Using the records that follow, work out the number of lines with the word "homomorphism" in them; reply with that number only.

» **MATERIAL FOR THE TASK**
· · · · ·

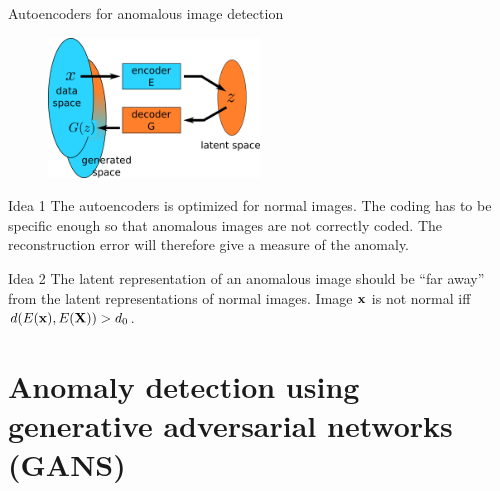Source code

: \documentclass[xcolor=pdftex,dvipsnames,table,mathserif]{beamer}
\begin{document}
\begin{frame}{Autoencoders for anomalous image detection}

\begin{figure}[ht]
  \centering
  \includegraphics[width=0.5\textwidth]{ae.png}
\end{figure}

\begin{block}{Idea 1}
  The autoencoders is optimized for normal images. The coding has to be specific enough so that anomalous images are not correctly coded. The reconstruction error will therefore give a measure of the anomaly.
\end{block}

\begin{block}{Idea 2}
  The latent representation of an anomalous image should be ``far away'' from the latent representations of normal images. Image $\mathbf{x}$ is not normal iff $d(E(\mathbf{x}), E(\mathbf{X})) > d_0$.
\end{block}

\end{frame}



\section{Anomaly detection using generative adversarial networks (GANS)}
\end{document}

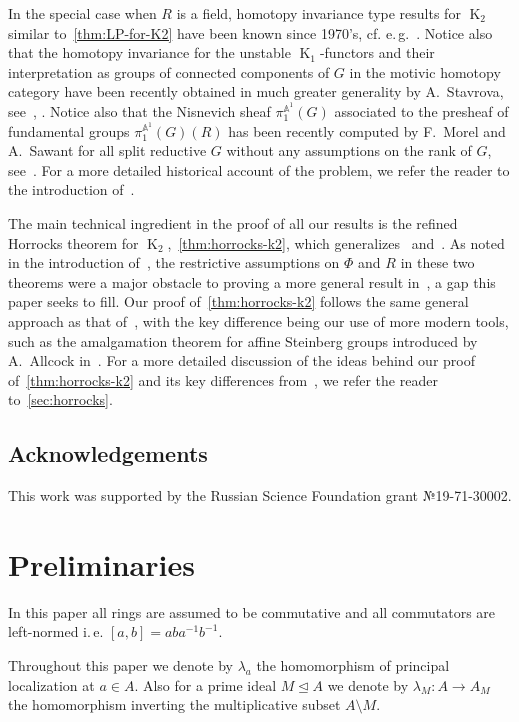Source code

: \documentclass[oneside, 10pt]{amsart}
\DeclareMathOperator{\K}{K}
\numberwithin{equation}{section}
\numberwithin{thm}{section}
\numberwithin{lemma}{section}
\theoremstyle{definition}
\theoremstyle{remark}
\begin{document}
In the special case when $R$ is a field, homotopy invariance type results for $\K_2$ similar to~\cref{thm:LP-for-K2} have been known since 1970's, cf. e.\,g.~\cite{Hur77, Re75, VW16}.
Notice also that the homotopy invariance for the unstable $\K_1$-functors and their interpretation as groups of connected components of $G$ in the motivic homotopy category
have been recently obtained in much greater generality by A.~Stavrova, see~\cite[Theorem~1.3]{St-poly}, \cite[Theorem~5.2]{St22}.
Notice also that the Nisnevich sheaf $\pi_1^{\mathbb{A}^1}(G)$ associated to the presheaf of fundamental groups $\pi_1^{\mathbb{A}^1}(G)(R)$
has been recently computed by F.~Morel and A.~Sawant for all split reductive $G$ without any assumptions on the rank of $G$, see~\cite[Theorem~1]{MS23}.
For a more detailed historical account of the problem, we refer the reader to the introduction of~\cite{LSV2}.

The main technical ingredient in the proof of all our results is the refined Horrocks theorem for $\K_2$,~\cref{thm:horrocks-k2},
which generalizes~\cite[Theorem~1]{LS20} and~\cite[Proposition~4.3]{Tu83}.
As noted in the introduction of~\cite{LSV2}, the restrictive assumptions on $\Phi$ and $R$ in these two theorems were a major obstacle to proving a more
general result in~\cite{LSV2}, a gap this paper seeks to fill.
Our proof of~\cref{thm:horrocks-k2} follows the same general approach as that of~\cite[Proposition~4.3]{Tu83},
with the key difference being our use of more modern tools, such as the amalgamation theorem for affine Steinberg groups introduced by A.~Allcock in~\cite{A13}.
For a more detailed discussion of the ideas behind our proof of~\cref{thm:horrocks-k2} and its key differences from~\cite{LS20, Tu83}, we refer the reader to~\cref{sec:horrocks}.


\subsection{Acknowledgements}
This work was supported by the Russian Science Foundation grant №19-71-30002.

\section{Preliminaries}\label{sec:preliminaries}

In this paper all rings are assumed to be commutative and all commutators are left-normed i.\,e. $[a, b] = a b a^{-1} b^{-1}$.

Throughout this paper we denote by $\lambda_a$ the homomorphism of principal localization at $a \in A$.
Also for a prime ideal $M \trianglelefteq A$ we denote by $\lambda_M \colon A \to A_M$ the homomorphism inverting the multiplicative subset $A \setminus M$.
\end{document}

· · · · ·

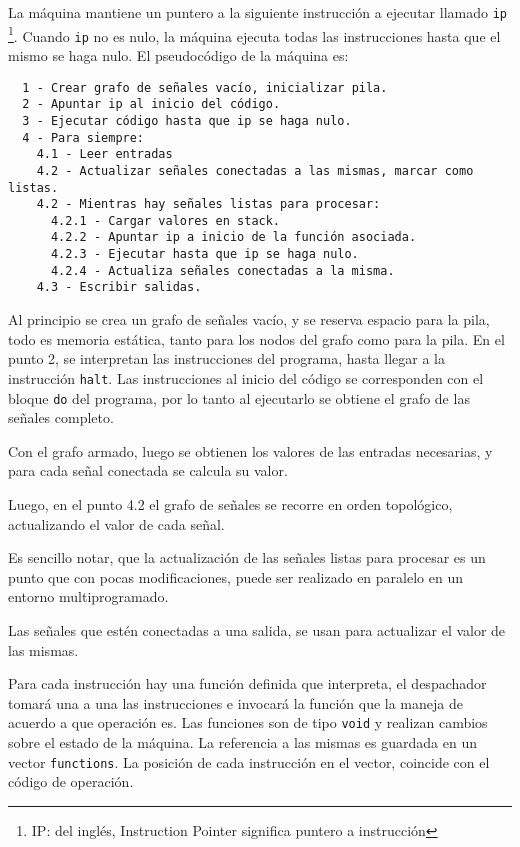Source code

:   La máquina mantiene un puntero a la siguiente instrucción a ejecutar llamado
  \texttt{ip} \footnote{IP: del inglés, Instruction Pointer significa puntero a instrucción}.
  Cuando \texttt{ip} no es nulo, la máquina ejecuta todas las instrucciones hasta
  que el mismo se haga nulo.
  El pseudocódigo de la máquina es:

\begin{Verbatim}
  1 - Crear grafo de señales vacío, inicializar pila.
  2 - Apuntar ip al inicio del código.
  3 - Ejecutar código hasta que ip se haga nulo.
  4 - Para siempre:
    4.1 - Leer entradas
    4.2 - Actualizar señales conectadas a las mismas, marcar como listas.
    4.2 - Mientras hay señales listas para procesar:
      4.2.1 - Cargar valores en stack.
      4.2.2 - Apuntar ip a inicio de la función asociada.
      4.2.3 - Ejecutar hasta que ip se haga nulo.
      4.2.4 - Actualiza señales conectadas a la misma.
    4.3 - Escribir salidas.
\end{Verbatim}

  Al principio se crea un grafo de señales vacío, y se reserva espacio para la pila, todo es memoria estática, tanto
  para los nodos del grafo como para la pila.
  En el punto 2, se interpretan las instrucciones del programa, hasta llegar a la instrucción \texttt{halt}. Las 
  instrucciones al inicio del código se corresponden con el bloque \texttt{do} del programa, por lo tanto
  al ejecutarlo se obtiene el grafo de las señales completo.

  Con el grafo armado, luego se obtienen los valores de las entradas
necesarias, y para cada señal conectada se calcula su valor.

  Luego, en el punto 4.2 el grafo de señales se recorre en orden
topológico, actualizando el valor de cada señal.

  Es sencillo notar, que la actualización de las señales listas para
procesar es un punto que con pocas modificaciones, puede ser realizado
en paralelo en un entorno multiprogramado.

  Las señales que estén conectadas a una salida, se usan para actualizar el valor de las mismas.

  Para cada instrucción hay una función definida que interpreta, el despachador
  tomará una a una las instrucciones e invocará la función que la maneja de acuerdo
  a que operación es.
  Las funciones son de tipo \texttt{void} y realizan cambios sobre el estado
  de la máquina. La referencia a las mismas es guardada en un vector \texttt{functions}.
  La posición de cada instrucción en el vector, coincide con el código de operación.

· · · · ·

» **ANSWER BELOW**
2